**Task objective**
Omit pictures and quote the listing below line by line, from its start through the line that holds "You have now".

**Recorded data**

________________________

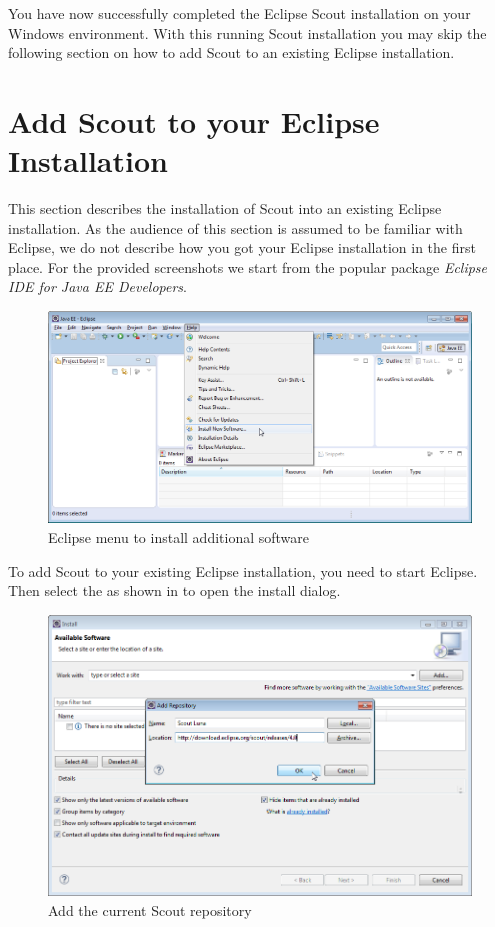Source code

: \documentclass[a4paper,10pt,twoside]{book}
\begin{document}
You have now successfully completed the Eclipse Scout installation on your Windows environment.
With this running Scout installation you may skip the following section on how to add Scout to an existing Eclipse installation.

\section{Add Scout to your Eclipse Installation}

This section describes the installation of Scout into an existing Eclipse installation.
As the audience of this section is assumed to be familiar with Eclipse, we do not describe how you got your Eclipse installation in the first place.
For the provided screenshots we start from the popular package \textit{Eclipse IDE for Java EE Developers}.

\begin{figure}
\includegraphics[width=13cm]{eclipse_install_new_software.png}
\caption{Eclipse menu to install additional software}
\end{figure}

To add Scout to your existing Eclipse installation, you need to start Eclipse.
Then select the  as shown in  to open the install dialog.

\begin{figure}
\includegraphics[width=13cm]{eclipse_add_repository.png}
\caption{Add the current Scout repository}
\end{figure}
\end{document}
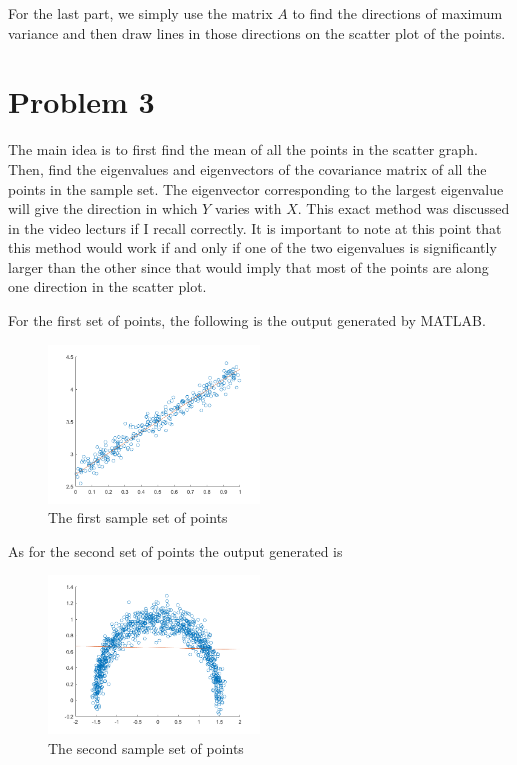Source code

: \documentclass[12pt]{article}
\begin{document}
	For the last part, we simply use the matrix $A$ to find the directions of maximum variance and then draw lines in those directions on the scatter plot of the points.

	\newpage
	\section{Problem 3}
	The main idea is to first find the mean of all the points in the scatter graph. Then, find the eigenvalues and eigenvectors of the covariance matrix of all the points in the sample set. The eigenvector corresponding to the largest eigenvalue will give the direction in which $Y$ varies with $X$. This exact method was discussed in the video lecturs if I recall correctly. It is important to note at this point that this method would work if and only if one of the two eigenvalues is significantly larger than the other since that would imply that most of the points are along one direction in the scatter plot.

	For the first set of points, the following is the output generated by MATLAB.
	\begin{figure}[h]
		\includegraphics[width=0.5\textwidth]{../results/3/problem3-1.png}
		\caption{The first sample set of points}
	\end{figure}

	As for the second set of points the output generated is
	\begin{figure}[h]
		\includegraphics[width=0.5\textwidth]{../results/3/problem3-2.png}
		\caption{The second sample set of points}
	\end{figure}
\end{document}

________________________

**Response to the exercise**
Source code

: \documentclass[a4paper,10pt,twoside]{book}
\begin{document}
You have now successfully completed the Eclipse Scout installation on your Windows environment.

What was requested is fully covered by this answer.